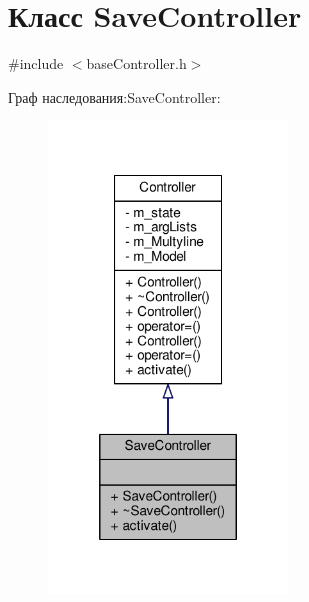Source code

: \hypertarget{class_save_controller}{\section{Класс Save\-Controller}
\label{class_save_controller}
}


{\ttfamily \#include $<$base\-Controller.\-h$>$}



Граф наследования\-:Save\-Controller\-:
\nopagebreak
\begin{figure}[H]
\begin{center}
\leavevmode
\includegraphics[width=180pt]{class_save_controller__inherit__graph}
\end{center}
\end{figure}



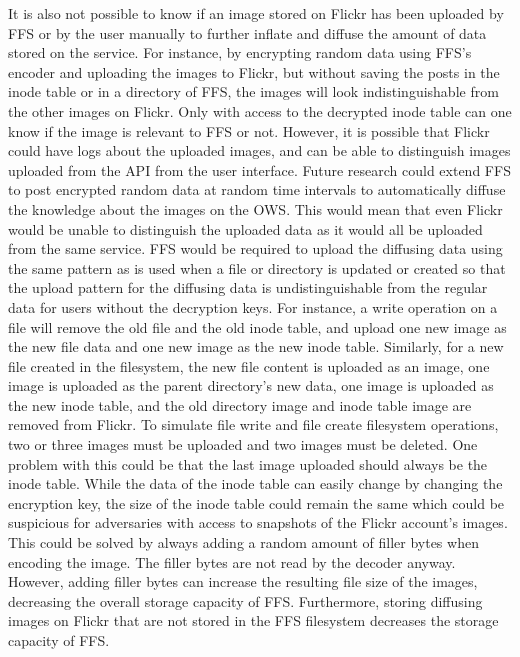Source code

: It is also not possible to know if an image stored on Flickr has been uploaded by \gls{FFS} or by the user manually to further inflate and diffuse the amount of data stored on the service. For instance, by encrypting random data using \gls{FFS}'s encoder and uploading the images to Flickr, but without saving the posts in the inode table or in a directory of \gls{FFS}, the images will look indistinguishable from the other images on Flickr. Only with access to the decrypted inode table can one know if the image is relevant to \gls{FFS} or not. However, it is possible that Flickr could have logs about the uploaded images, and can be able to distinguish images uploaded from the \gls{API} from the user interface. Future research could extend \gls{FFS} to post encrypted random data at random time intervals to automatically diffuse the knowledge about the images on the \gls{OWS}. This would mean that even Flickr would be unable to distinguish the uploaded data as it would all be uploaded from the same service. \gls{FFS} would be required to upload the diffusing data using the same pattern as is used when a file or directory is updated or created so that the upload pattern for the diffusing data is undistinguishable from the regular data for users without the decryption keys. For instance, a write operation on a file will remove the old file and the old inode table, and upload one new image as the new file data and one new image as the new inode table. Similarly, for a new file created in the filesystem, the new file content is uploaded as an image, one image is uploaded as the parent directory's new data, one image is uploaded as the new inode table, and the old directory image and inode table image are removed from Flickr. To simulate file write and file create filesystem operations, two or three images must be uploaded and two images must be deleted. One problem with this could be that the last image uploaded should always be the inode table. While the data of the inode table can easily change by changing the encryption key, the size of the inode table could remain the same which could be suspicious for adversaries with access to snapshots of the Flickr account's images. This could be solved by always adding a random amount of filler bytes when encoding the image. The filler bytes are not read by the decoder anyway. However, adding filler bytes can increase the resulting file size of the images, decreasing the overall storage capacity of \gls{FFS}. Furthermore, storing diffusing images on Flickr that are not stored in the \gls{FFS} filesystem decreases the storage capacity of \gls{FFS}.

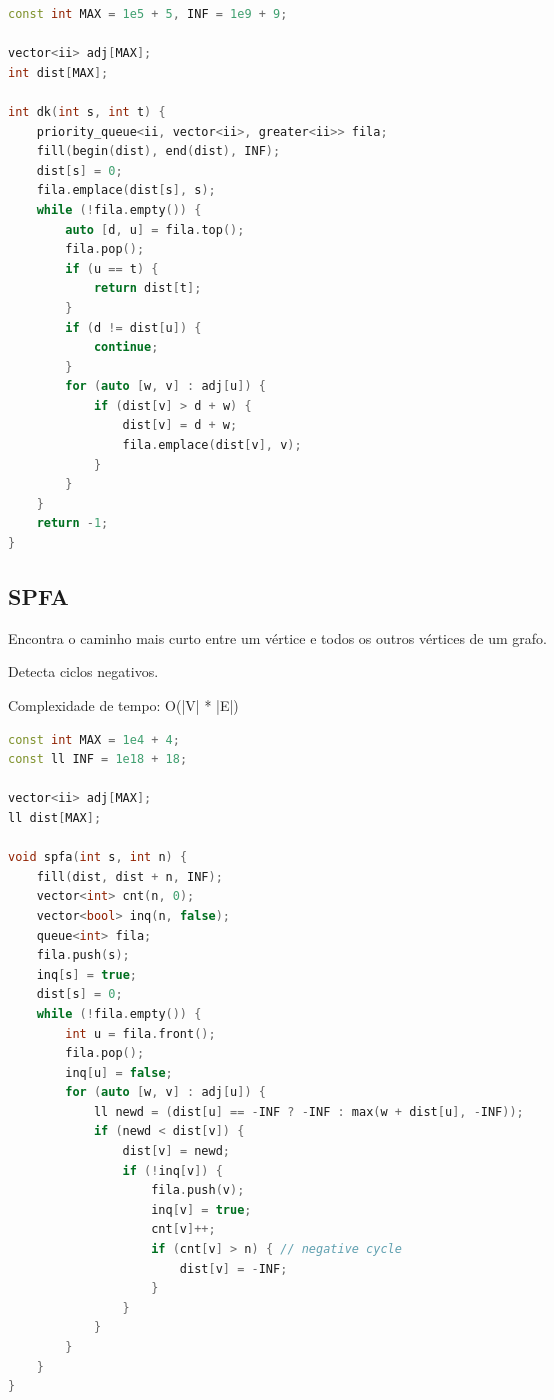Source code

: \documentclass[11pt, a4paper, oneside]{book}
\begin{document}
\hfill

\begin{multicols}{2}
\begin{lstlisting}[language=C++]
const int MAX = 1e5 + 5, INF = 1e9 + 9;

vector<ii> adj[MAX];
int dist[MAX];

int dk(int s, int t) {
    priority_queue<ii, vector<ii>, greater<ii>> fila;
    fill(begin(dist), end(dist), INF);
    dist[s] = 0;
    fila.emplace(dist[s], s);
    while (!fila.empty()) {
        auto [d, u] = fila.top();
        fila.pop();
        if (u == t) {
            return dist[t];
        }
        if (d != dist[u]) {
            continue;
        }
        for (auto [w, v] : adj[u]) {
            if (dist[v] > d + w) {
                dist[v] = d + w;
                fila.emplace(dist[v], v);
            }
        }
    }
    return -1;
}
\end{lstlisting}
\end{multicols}

\hfill

\subsection{SPFA}


Encontra o caminho mais curto entre um vértice e todos os outros vértices de um grafo.



Detecta ciclos negativos.



Complexidade de tempo: O(|V| * |E|)

\hfill

\begin{multicols}{2}
\begin{lstlisting}[language=C++]
const int MAX = 1e4 + 4;
const ll INF = 1e18 + 18;

vector<ii> adj[MAX];
ll dist[MAX];

void spfa(int s, int n) {
    fill(dist, dist + n, INF);
    vector<int> cnt(n, 0);
    vector<bool> inq(n, false);
    queue<int> fila;
    fila.push(s);
    inq[s] = true;
    dist[s] = 0;
    while (!fila.empty()) {
        int u = fila.front();
        fila.pop();
        inq[u] = false;
        for (auto [w, v] : adj[u]) {
            ll newd = (dist[u] == -INF ? -INF : max(w + dist[u], -INF));
            if (newd < dist[v]) {
                dist[v] = newd;
                if (!inq[v]) {
                    fila.push(v);
                    inq[v] = true;
                    cnt[v]++;
                    if (cnt[v] > n) { // negative cycle
                        dist[v] = -INF;
                    }
                }
            }
        }
    }
}
\end{lstlisting}
\end{multicols}
\end{document}
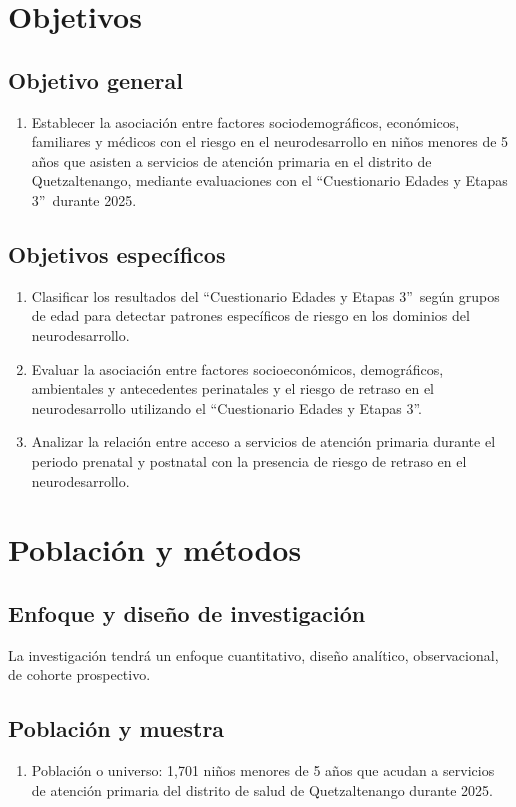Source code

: \documentclass[11pt,letterpaper]{report}
\newcommand{\tiempito}{marzo a junio de 2025}
\newcommand{\muestradeseada}{1,697}
\newcommand{\asq}{“Cuestionario Edades y Etapas 3”}
\begin{document}
\chapter{Objetivos}
\section{Objetivo general}
\begin{enumerate}
	\item Establecer la asociación entre factores sociodemográficos,
	económicos, familiares y médicos con el riesgo en el neurodesarrollo en
	niños menores de 5 años que asisten a servicios de atención primaria en el
	distrito de Quetzaltenango, mediante evaluaciones con el \asq\ durante
	2025.
\end{enumerate}
\section{Objetivos específicos}
\begin{enumerate}
	\item Clasificar los resultados del \asq\ según grupos de edad para
	detectar patrones específicos de riesgo en los dominios del
	neurodesarrollo. 
	\item Evaluar la asociación entre factores socioeconómicos, demográficos,
	ambientales y antecedentes perinatales y el riesgo de retraso en el
	neurodesarrollo utilizando el \asq.
	\item Analizar la relación entre acceso a servicios de atención primaria
	durante el periodo prenatal y postnatal con la presencia de riesgo de
	retraso en el neurodesarrollo.
\end{enumerate}

\chapter{Población y métodos}
\section{Enfoque y diseño de investigación}
La investigación tendrá un enfoque cuantitativo, diseño analítico,
observacional, de cohorte prospectivo.

\section{Población y muestra}

\begin{enumerate}
	\item Población o universo:
	1,701 niños menores de 5 años que acudan a servicios de atención primaria
	del distrito de salud de Quetzaltenango durante 2025.
\end{enumerate}
\end{document}
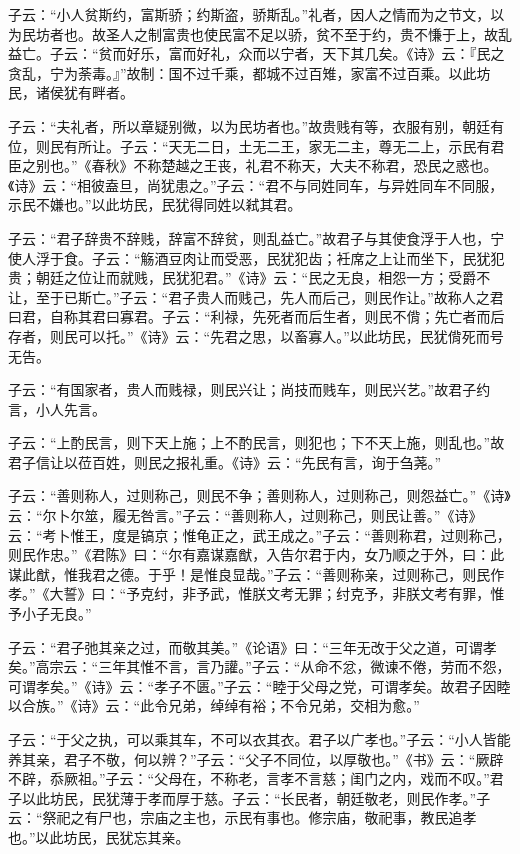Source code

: \documentclass[]{article}
\begin{document}
子云：``小人贫斯约，富斯骄；约斯盗，骄斯乱。''礼者，因人之情而为之节文，以为民坊者也。故圣人之制富贵也使民富不足以骄，贫不至于约，贵不慊于上，故乱益亡。子云：``贫而好乐，富而好礼，众而以宁者，天下其几矣。《诗》云：『民之贪乱，宁为荼毒。』''故制：国不过千乘，都城不过百雉，家富不过百乘。以此坊民，诸侯犹有畔者。

子云：``夫礼者，所以章疑别微，以为民坊者也。''故贵贱有等，衣服有别，朝廷有位，则民有所让。子云：``天无二日，土无二王，家无二主，尊无二上，示民有君臣之别也。''《春秋》不称楚越之王丧，礼君不称天，大夫不称君，恐民之惑也。《诗》云：``相彼盍旦，尚犹患之。''子云：``君不与同姓同车，与异姓同车不同服，示民不嫌也。''以此坊民，民犹得同姓以弒其君。

子云：``君子辞贵不辞贱，辞富不辞贫，则乱益亡。''故君子与其使食浮于人也，宁使人浮于食。子云：``觞酒豆肉让而受恶，民犹犯齿；衽席之上让而坐下，民犹犯贵；朝廷之位让而就贱，民犹犯君。''《诗》云：``民之无良，相怨一方；受爵不让，至于已斯亡。''子云：``君子贵人而贱己，先人而后己，则民作让。''故称人之君曰君，自称其君曰寡君。子云：``利禄，先死者而后生者，则民不偝；先亡者而后存者，则民可以托。''《诗》云：``先君之思，以畜寡人。''以此坊民，民犹偝死而号无告。

子云：``有国家者，贵人而贱禄，则民兴让；尚技而贱车，则民兴艺。''故君子约言，小人先言。

子云：``上酌民言，则下天上施；上不酌民言，则犯也；下不天上施，则乱也。''故君子信让以莅百姓，则民之报礼重。《诗》云：``先民有言，询于刍荛。''

子云：``善则称人，过则称己，则民不争；善则称人，过则称己，则怨益亡。''《诗》云：``尔卜尔筮，履无咎言。''子云：``善则称人，过则称己，则民让善。''《诗》云：``考卜惟王，度是镐京；惟龟正之，武王成之。''子云：``善则称君，过则称己，则民作忠。''《君陈》曰：``尔有嘉谋嘉猷，入告尔君于内，女乃顺之于外，曰：此谋此猷，惟我君之德。于乎！是惟良显哉。''子云：``善则称亲，过则称己，则民作孝。''《大誓》曰：``予克纣，非予武，惟朕文考无罪；纣克予，非朕文考有罪，惟予小子无良。''

子云：``君子弛其亲之过，而敬其美。''《论语》曰：``三年无改于父之道，可谓孝矣。''高宗云：``三年其惟不言，言乃讙。''子云：``从命不忿，微谏不倦，劳而不怨，可谓孝矣。''《诗》云：``孝子不匮。''子云：``睦于父母之党，可谓孝矣。故君子因睦以合族。''《诗》云：``此令兄弟，绰绰有裕；不令兄弟，交相为愈。''

子云：``于父之执，可以乘其车，不可以衣其衣。君子以广孝也。''子云：``小人皆能养其亲，君子不敬，何以辨？''子云：``父子不同位，以厚敬也。''《书》云：``厥辟不辟，忝厥祖。''子云：``父母在，不称老，言孝不言慈；闺门之内，戏而不叹。''君子以此坊民，民犹薄于孝而厚于慈。子云：``长民者，朝廷敬老，则民作孝。''子云：``祭祀之有尸也，宗庙之主也，示民有事也。修宗庙，敬祀事，教民追孝也。''以此坊民，民犹忘其亲。
\end{document}
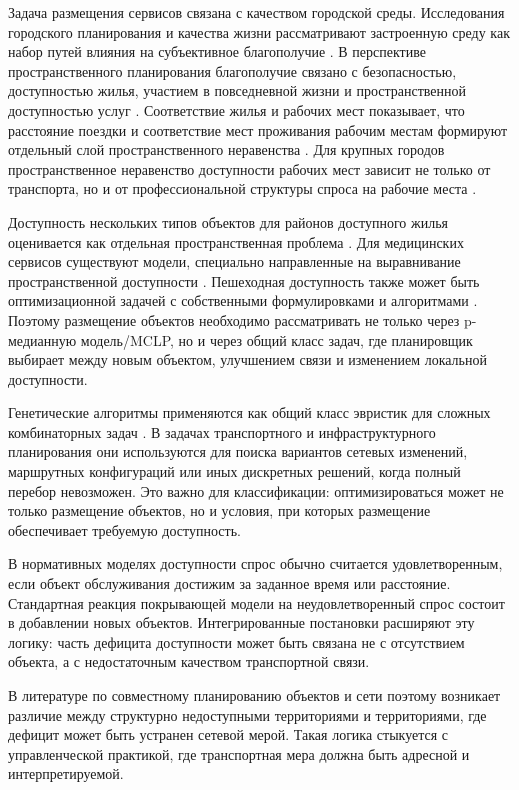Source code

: Задача размещения сервисов связана с качеством городской среды. Исследования городского планирования и качества жизни рассматривают застроенную среду как набор путей влияния на субъективное благополучие \cite{mouratidis2021qualityLife}. В перспективе пространственного планирования благополучие связано с безопасностью, доступностью жилья, участием в повседневной жизни и пространственной доступностью услуг \cite{shekhar2019wellbeingSpatial}. Соответствие жилья и рабочих мест показывает, что расстояние поездки и соответствие мест проживания рабочим местам формируют отдельный слой пространственного неравенства \cite{blumenberg2023jobsHousing}. Для крупных городов пространственное неравенство доступности рабочих мест зависит не только от транспорта, но и от профессиональной структуры спроса на рабочие места \cite{xiao2021jobAccessibility}.

Доступность нескольких типов объектов для районов доступного жилья оценивается как отдельная пространственная проблема \cite{zhang2022affordableHousingAccessibility}. Для медицинских сервисов существуют модели, специально направленные на выравнивание пространственной доступности \cite{yu2023medicalAccessibility}. Пешеходная доступность также может быть оптимизационной задачей с собственными формулировками и алгоритмами \cite{huang2023walkability}. Поэтому размещение объектов необходимо рассматривать не только через p-медианную модель/MCLP, но и через общий класс задач, где планировщик выбирает между новым объектом, улучшением связи и изменением локальной доступности.

Генетические алгоритмы применяются как общий класс эвристик для сложных комбинаторных задач \cite{lambora2019geneticAlgorithm}. В задачах транспортного и инфраструктурного планирования они используются для поиска вариантов сетевых изменений, маршрутных конфигураций или иных дискретных решений, когда полный перебор невозможен. Это важно для классификации: оптимизироваться может не только размещение объектов, но и условия, при которых размещение обеспечивает требуемую доступность.

В нормативных моделях доступности спрос обычно считается удовлетворенным, если объект обслуживания достижим за заданное время или расстояние. Стандартная реакция покрывающей модели на неудовлетворенный спрос состоит в добавлении новых объектов. Интегрированные постановки расширяют эту логику: часть дефицита доступности может быть связана не с отсутствием объекта, а с недостаточным качеством транспортной связи.

В литературе по совместному планированию объектов и сети поэтому возникает различие между структурно недоступными территориями и территориями, где дефицит может быть устранен сетевой мерой. Такая логика стыкуется с управленческой практикой, где транспортная мера должна быть адресной и интерпретируемой.

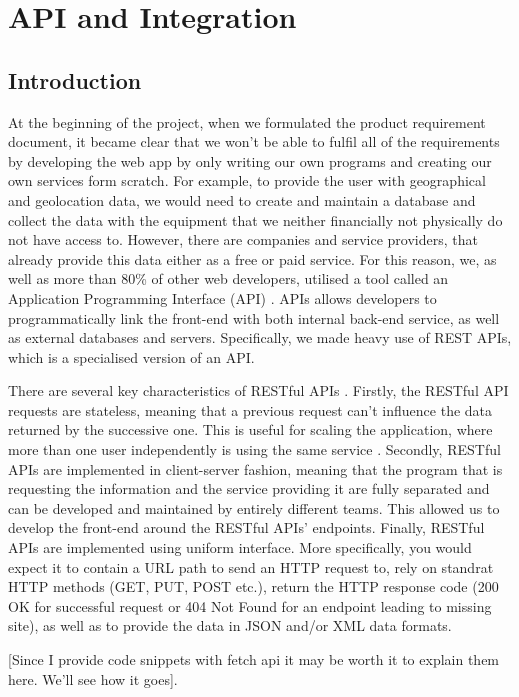 \section{API and Integration}
\subsection{Introduction}

At the beginning of the project, when we formulated the product requirement document, it became clear that we won't be able to fulfil all of the requirements by developing the web app by only writing our own programs and creating our own services form scratch. For example, to provide the user with geographical and geolocation data, we would need to create and maintain a database and collect the data with the equipment that we neither financially not physically do not have access to. However, there are companies and service providers, that already provide this data either as a free or paid service. For this reason, we, as well as more than 80\% of other web developers, utilised a tool called an Application Programming Interface (API) \cite{what-is-an-api}. APIs allows developers to programmatically link the front-end with both internal back-end service, as well as external databases and servers. Specifically, we made heavy use of REST APIs, which is a specialised version of an API.

There are several key characteristics of RESTful APIs \cite{rest-api-introduction}. Firstly, the RESTful API requests are stateless, meaning that a previous request can't influence the data returned by the successive one.  This is useful for scaling the application, where more than one user independently is using the same service \cite{app-scaling}. Secondly, RESTful APIs are implemented in client-server fashion, meaning that the program that is requesting the information and the service providing it are fully separated and can be developed and maintained by entirely different teams. This allowed us to develop the front-end around the RESTful APIs' endpoints. Finally, RESTful APIs are implemented using uniform interface. More specifically, you would expect it to contain a URL path to send an HTTP request to, rely on standrat HTTP methods (GET, PUT, POST etc.), return the HTTP response code (200 OK for successful request or 404 Not Found for an endpoint leading to missing site), as well as to provide the data in JSON and/or XML data formats. 

[Since I provide code snippets with fetch api it may be worth it to explain them here. We'll see how it goes].

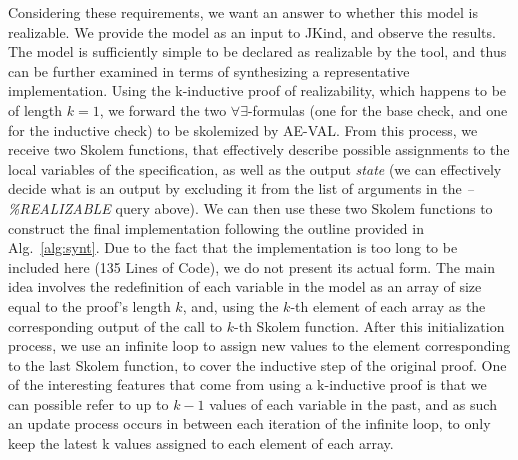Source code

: Considering these requirements, we want an answer to whether this model is
realizable. We provide the model as an input to JKind, and observe the results.
The model is sufficiently simple to be declared as realizable by the tool, and
thus can be further examined in terms of synthesizing a representative
implementation. Using the k-inductive proof of realizability, which happens to
be of length $k = 1$, we forward the two $\forall\exists$-formulas (one for the
base check, and one for the inductive check) to be skolemized by AE-VAL. From
this process, we receive two Skolem functions, that effectively describe
possible assignments to the local variables of the specification, as well as the
output \textit{state} (we can effectively decide what is an output by excluding
it from the list of arguments in the \textit{--\%REALIZABLE} query above). We
can then use these two Skolem functions to construct the final implementation
following the outline provided in Alg.~\ref{alg:synt}. Due to the fact that the
implementation is too long to be included here (135 Lines of Code), we do not
present its actual form. The main idea involves the redefinition of each
variable in the model as an array of size equal to the proof's length $k$, and,
using the $k$-th element of each array as the corresponding output of the call
to $k$-th Skolem function. After this initialization process, we use an infinite
loop to assign new values to the element corresponding to the last Skolem
function, to cover the inductive step of the original proof. One of the
interesting features that come from using a k-inductive proof is that we can
possible refer to up to $k-1$ values of each variable in the past, and as such
an update process occurs in between each iteration of the infinite loop, to only
keep the latest k values assigned to each element of each array.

## EXERCISE BRIEF
Return each line of the data where the word "newd" appears.

## PROBLEM SOLUTION
            ll newd = (dist[u] == -INF ? -INF : max(w + dist[u], -INF));
            if (newd < dist[v]) {
                dist[v] = newd;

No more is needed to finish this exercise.